§ **Work order**
Search the data for the string "yarn" and copy each line where it turns up.

§ **Raw data**
= = =

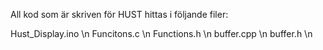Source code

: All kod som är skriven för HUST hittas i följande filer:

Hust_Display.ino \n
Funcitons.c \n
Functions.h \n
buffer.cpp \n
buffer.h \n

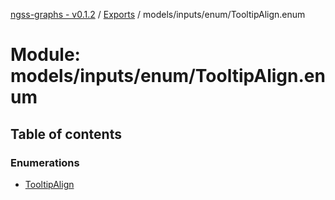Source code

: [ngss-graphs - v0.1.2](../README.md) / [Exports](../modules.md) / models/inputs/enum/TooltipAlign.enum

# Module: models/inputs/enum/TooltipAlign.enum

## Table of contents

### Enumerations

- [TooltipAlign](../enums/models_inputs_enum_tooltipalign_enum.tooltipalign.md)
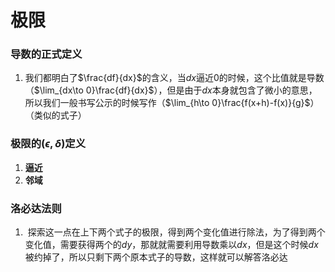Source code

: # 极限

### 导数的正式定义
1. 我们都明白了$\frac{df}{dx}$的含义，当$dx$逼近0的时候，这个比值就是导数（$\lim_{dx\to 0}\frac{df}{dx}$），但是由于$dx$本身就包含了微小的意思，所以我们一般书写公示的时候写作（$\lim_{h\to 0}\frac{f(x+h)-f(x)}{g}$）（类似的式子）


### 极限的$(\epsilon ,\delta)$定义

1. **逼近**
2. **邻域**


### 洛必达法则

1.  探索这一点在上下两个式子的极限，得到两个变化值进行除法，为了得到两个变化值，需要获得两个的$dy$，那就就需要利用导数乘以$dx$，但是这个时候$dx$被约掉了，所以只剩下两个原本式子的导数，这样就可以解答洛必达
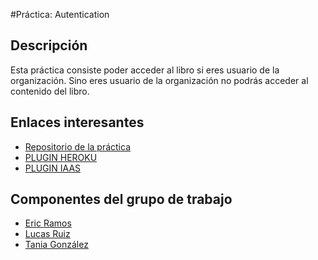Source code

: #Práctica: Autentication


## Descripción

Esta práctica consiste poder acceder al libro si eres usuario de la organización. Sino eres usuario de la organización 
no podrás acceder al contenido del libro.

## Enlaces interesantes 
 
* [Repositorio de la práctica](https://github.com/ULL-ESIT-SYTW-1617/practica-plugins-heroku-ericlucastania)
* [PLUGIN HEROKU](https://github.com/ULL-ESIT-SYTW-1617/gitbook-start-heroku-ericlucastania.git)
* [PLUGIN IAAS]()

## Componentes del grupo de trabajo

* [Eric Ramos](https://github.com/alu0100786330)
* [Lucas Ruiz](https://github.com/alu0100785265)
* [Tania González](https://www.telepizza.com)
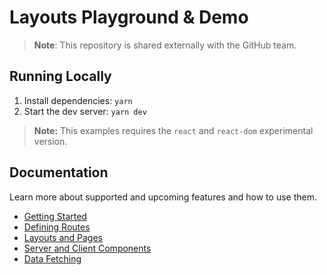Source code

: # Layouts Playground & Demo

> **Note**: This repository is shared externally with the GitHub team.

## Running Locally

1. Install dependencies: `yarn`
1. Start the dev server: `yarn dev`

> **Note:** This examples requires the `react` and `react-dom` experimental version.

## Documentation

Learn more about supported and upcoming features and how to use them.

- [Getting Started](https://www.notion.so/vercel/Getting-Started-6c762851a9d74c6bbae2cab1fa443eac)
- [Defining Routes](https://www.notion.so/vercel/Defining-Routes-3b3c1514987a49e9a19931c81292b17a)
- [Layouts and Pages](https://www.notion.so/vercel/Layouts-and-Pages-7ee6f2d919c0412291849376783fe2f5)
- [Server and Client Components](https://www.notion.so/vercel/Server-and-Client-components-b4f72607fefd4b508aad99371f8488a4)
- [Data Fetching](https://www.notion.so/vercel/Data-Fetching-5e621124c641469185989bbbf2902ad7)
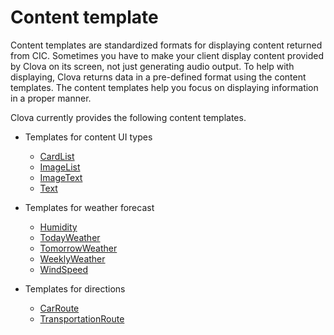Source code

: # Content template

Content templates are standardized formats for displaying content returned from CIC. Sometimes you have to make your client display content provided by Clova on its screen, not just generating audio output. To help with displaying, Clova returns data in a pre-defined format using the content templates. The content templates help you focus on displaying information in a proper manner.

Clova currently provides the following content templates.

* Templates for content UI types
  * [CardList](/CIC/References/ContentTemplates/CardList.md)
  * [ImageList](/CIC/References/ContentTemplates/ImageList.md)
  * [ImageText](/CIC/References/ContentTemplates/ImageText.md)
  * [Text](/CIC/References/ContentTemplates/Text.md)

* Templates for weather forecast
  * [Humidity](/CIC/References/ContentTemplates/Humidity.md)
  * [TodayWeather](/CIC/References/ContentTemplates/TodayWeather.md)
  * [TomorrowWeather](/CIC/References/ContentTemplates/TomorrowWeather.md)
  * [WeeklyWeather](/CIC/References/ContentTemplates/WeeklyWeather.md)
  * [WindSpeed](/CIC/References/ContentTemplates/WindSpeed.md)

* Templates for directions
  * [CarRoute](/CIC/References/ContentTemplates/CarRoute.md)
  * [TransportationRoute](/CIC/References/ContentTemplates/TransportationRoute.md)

= = =

§ **Written response**
1. Install dependencies: `yarn`
1. Start the dev server: `yarn dev`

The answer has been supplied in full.